--- DIRECTIONS FOR THIS TASK ---
I'd like the entries repeated exactly, pictures omitted.

--- SOURCE DATA ---
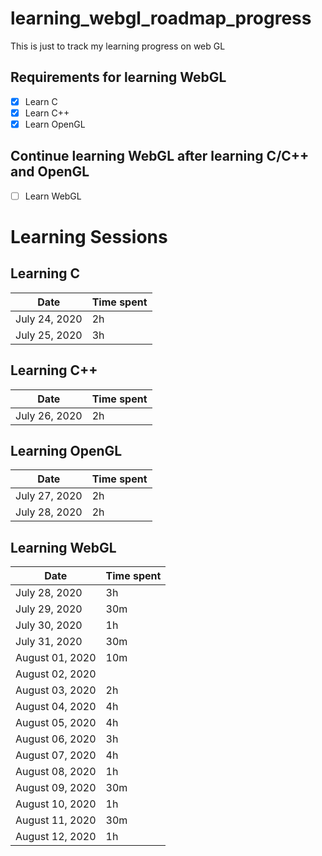 # learning_webgl_roadmap_progress
This is just to track my learning progress on web GL

## Requirements for learning WebGL
- [x] Learn C
- [x] Learn C++
- [x] Learn OpenGL

## Continue learning WebGL after learning C/C++ and OpenGL
- [ ] Learn WebGL


# Learning Sessions
## Learning C
Date | Time spent
------------ | -------------
July 24, 2020 | 2h
July 25, 2020 | 3h

## Learning C++
Date | Time spent
------------ | -------------
July 26, 2020 | 2h

## Learning OpenGL
Date | Time spent
------------ | -------------
July 27, 2020 | 2h
July 28, 2020 | 2h

## Learning WebGL
Date | Time spent
------------ | -------------
July 28, 2020 | 3h
July 29, 2020 | 30m
July 30, 2020 | 1h
July 31, 2020 | 30m
August 01, 2020 | 10m
August 02, 2020 | 
August 03, 2020 | 2h 
August 04, 2020 | 4h 
August 05, 2020 | 4h 
August 06, 2020 | 3h 
August 07, 2020 | 4h 
August 08, 2020 | 1h 
August 09, 2020 | 30m
August 10, 2020 | 1h
August 11, 2020 | 30m
August 12, 2020 | 1h

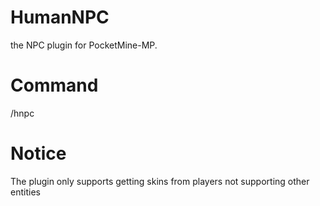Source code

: # HumanNPC
the NPC plugin for PocketMine-MP.
# Command
/hnpc
# Notice
The plugin only supports getting skins from players not supporting other entities

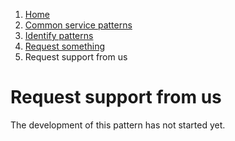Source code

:1.  [Home](/docs/core/contents)
2.	[Common service patterns](/docs/core/common-service-patterns/overview)
3.  [Identify patterns](/docs/documentation/core/common-service-patterns/identify-patterns)
4.  [Request something](/docs/documentation/core/common-service-patterns/service-patterns/request-something/overview)
5.  Request support from us

# Request support from us

The development of this pattern has not started yet.
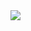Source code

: <img align="right" src="https://visitor-badge.laobi.icu/badge?page_id=matthewyohannes.matthewyohannes" />
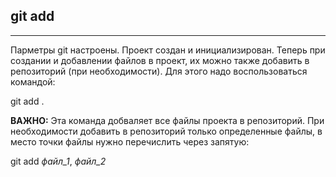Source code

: ## git add
---
Парметры git настроены. Проект создан и инициализирован. Теперь при создании и добавлении файлов в проект, их можно также добавить в репозиторий (при необходимости). Для этого надо воспользоваться командой:


git add .

**ВАЖНО:** Эта команда добваляет все файлы проекта в репозиторий. При необходимости добавить в репозиторий только определенные файлы, в место точки файлы нужно перечислить через запятую: 

git add *файл_1*, *файл_2*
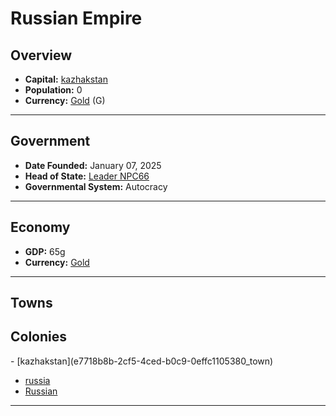 <!--UNDEDITED FILE, remove this entire line if this file has been edited!-->
# <!--NAME-->Russian Empire<!--NAME-->

## Overview

- **Capital:** <!--CAPITAL_LINK-->[kazhakstan](e7718b8b-2cf5-4ced-b0c9-0effc1105380_town)<!--CAPITAL_LINK-->
- **Population:** <!--POPULATION-->0<!--POPULATION-->
- **Currency:** <!--CURRENCY_LINK-->[Gold](Gold_currency)<!--CURRENCY_LINK--> (<!--CURRENCY_ABV-->G<!--CURRENCY_ABV-->)

---

## Government

- **Date Founded:** <!--FOUNDED-->January 07, 2025<!--FOUNDED-->
- **Head of State:** <!--LEADER_TITLE_LINK-->[Leader NPC66](NPC66_user)<!--LEADER_TITLE_LINK-->
- **Governmental System:** <!--GOVERNMENT-->Autocracy<!--GOVERNMENT-->

---

## Economy

- **GDP:** <!--GDP-->65g<!--GDP-->
- **Currency:** <!--CURRENCY_LINK-->[Gold](Gold_currency)<!--CURRENCY_LINK-->

---

## Towns

<!--TOWNS--><!--TOWNS-->

## Colonies

<!--COLONIES-->- [kazhakstan](e7718b8b-2cf5-4ced-b0c9-0effc1105380_town)
- [russia](79d3d8e6-9709-4dd1-bd55-a5790d55a610_town)
- [Russian](1bb2a002-2f1e-4319-818e-a1e8b64a5356_town)<!--COLONIES-->

---
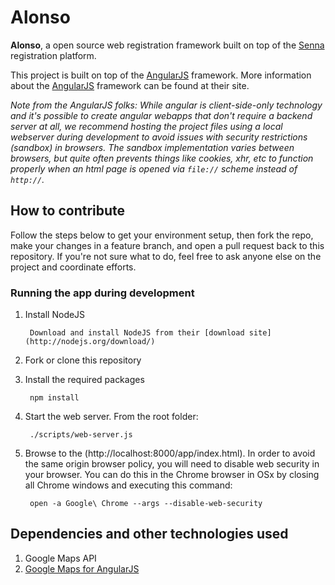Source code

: # Alonso

**Alonso**, a open source web registration framework built on top of the 
[Senna](https://github.com/activenetwork/senna) registration platform.

This project is built on top of the [AngularJS](http://angularjs.org/) framework.  More 
information about the [AngularJS](http://angularjs.org/) framework can be found at their
site.

_Note from the AngularJS folks: While angular is client-side-only technology and it's possible to create angular webapps that
don't require a backend server at all, we recommend hosting the project files using a local
webserver during development to avoid issues with security restrictions (sandbox) in browsers. The
sandbox implementation varies between browsers, but quite often prevents things like cookies, xhr,
etc to function properly when an html page is opened via `file://` scheme instead of `http://`._


## How to contribute

Follow the steps below to get your environment setup, then fork the repo, make your changes 
in a feature branch, and open a pull request back to this repository. If you're not sure what 
to do, feel free to ask anyone else on the project and coordinate efforts.

### Running the app during development

1. Install NodeJS

		Download and install NodeJS from their [download site](http://nodejs.org/download/)
		
2. Fork or clone this repository

3. Install the required packages

		npm install

4. Start the web server.  From the root folder:

		./scripts/web-server.js

5. Browse to the (http://localhost:8000/app/index.html).  In order to avoid the same origin
browser policy, you will need to disable web security in your browser.  You can do this in 
the Chrome browser in OSx by closing all Chrome windows and executing this command:

		open -a Google\ Chrome --args --disable-web-security
		
## Dependencies and other technologies used

1. Google Maps API
2. [Google Maps for AngularJS](http://nlaplante.github.io/angular-google-maps/)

--- RESPONSE FOR THIS EXERCISE ---
 # learning_webgl_roadmap_progress
This is just to track my learning progress on web GL

## Requirements for learning WebGL
- [x] Learn C
- [x] Learn C++
- [x] Learn OpenGL

## Continue learning WebGL after learning C/C++ and OpenGL
- [ ] Learn WebGL


# Learning Sessions
## Learning C
Date | Time spent
------------ | -------------
July 24, 2020 | 2h
July 25, 2020 | 3h

## Learning C++
Date | Time spent
------------ | -------------
July 26, 2020 | 2h

## Learning OpenGL
Date | Time spent
------------ | -------------
July 27, 2020 | 2h
July 28, 2020 | 2h

## Learning WebGL
Date | Time spent
------------ | -------------
July 28, 2020 | 3h
July 29, 2020 | 30m
July 30, 2020 | 1h
July 31, 2020 | 30m
August 01, 2020 | 10m
August 02, 2020 | 
August 03, 2020 | 2h 
August 04, 2020 | 4h 
August 05, 2020 | 4h 
August 06, 2020 | 3h 
August 07, 2020 | 4h 
August 08, 2020 | 1h 
August 09, 2020 | 30m
August 10, 2020 | 1h
August 11, 2020 | 30m
August 12, 2020 | 1h

Source code

: # HumanNPC
the NPC plugin for PocketMine-MP.
# Command
/hnpc
# Notice
The plugin only supports getting skins from players not supporting other entities

Source code

:1.  [Home](/docs/core/contents)
2.	[Common service patterns](/docs/core/common-service-patterns/overview)
3.  [Identify patterns](/docs/documentation/core/common-service-patterns/identify-patterns)
4.  [Request something](/docs/documentation/core/common-service-patterns/service-patterns/request-something/overview)
5.  Request support from us

# Request support from us

The development of this pattern has not started yet.
Source code

: <img align="right" src="https://visitor-badge.laobi.icu/badge?page_id=matthewyohannes.matthewyohannes" />
Source code

: ## git add
---
Парметры git настроены. Проект создан и инициализирован. Теперь при создании и добавлении файлов в проект, их можно также добавить в репозиторий (при необходимости). Для этого надо воспользоваться командой:


git add .

**ВАЖНО:** Эта команда добваляет все файлы проекта в репозиторий. При необходимости добавить в репозиторий только определенные файлы, в место точки файлы нужно перечислить через запятую: 

git add *файл_1*, *файл_2*
 <!--UNDEDITED FILE, remove this entire line if this file has been edited!-->
# <!--NAME-->Russian Empire<!--NAME-->

## Overview

- **Capital:** <!--CAPITAL_LINK-->[kazhakstan](e7718b8b-2cf5-4ced-b0c9-0effc1105380_town)<!--CAPITAL_LINK-->
- **Population:** <!--POPULATION-->0<!--POPULATION-->
- **Currency:** <!--CURRENCY_LINK-->[Gold](Gold_currency)<!--CURRENCY_LINK--> (<!--CURRENCY_ABV-->G<!--CURRENCY_ABV-->)

---

## Government

- **Date Founded:** <!--FOUNDED-->January 07, 2025<!--FOUNDED-->
- **Head of State:** <!--LEADER_TITLE_LINK-->[Leader NPC66](NPC66_user)<!--LEADER_TITLE_LINK-->
- **Governmental System:** <!--GOVERNMENT-->Autocracy<!--GOVERNMENT-->

---

## Economy

- **GDP:** <!--GDP-->65g<!--GDP-->
- **Currency:** <!--CURRENCY_LINK-->[Gold](Gold_currency)<!--CURRENCY_LINK-->

---

## Towns

<!--TOWNS--><!--TOWNS-->

## Colonies

<!--COLONIES-->- [kazhakstan](e7718b8b-2cf5-4ced-b0c9-0effc1105380_town)
- [russia](79d3d8e6-9709-4dd1-bd55-a5790d55a610_town)
- [Russian](1bb2a002-2f1e-4319-818e-a1e8b64a5356_town)<!--COLONIES-->

---
Source code

: # Alonso

**Alonso**, a open source web registration framework built on top of the 
[Senna](https://github.com/activenetwork/senna) registration platform.

This project is built on top of the [AngularJS](http://angularjs.org/) framework.  More 
information about the [AngularJS](http://angularjs.org/) framework can be found at their
site.

_Note from the AngularJS folks: While angular is client-side-only technology and it's possible to create angular webapps that
don't require a backend server at all, we recommend hosting the project files using a local
webserver during development to avoid issues with security restrictions (sandbox) in browsers. The
sandbox implementation varies between browsers, but quite often prevents things like cookies, xhr,
etc to function properly when an html page is opened via `file://` scheme instead of `http://`._


## How to contribute

Follow the steps below to get your environment setup, then fork the repo, make your changes 
in a feature branch, and open a pull request back to this repository. If you're not sure what 
to do, feel free to ask anyone else on the project and coordinate efforts.

### Running the app during development

1. Install NodeJS

		Download and install NodeJS from their [download site](http://nodejs.org/download/)
		
2. Fork or clone this repository

3. Install the required packages

		npm install

4. Start the web server.  From the root folder:

		./scripts/web-server.js

5. Browse to the (http://localhost:8000/app/index.html).  In order to avoid the same origin
browser policy, you will need to disable web security in your browser.  You can do this in 
the Chrome browser in OSx by closing all Chrome windows and executing this command:

		open -a Google\ Chrome --args --disable-web-security
		
## Dependencies and other technologies used

1. Google Maps API
2. [Google Maps for AngularJS](http://nlaplante.github.io/angular-google-maps/)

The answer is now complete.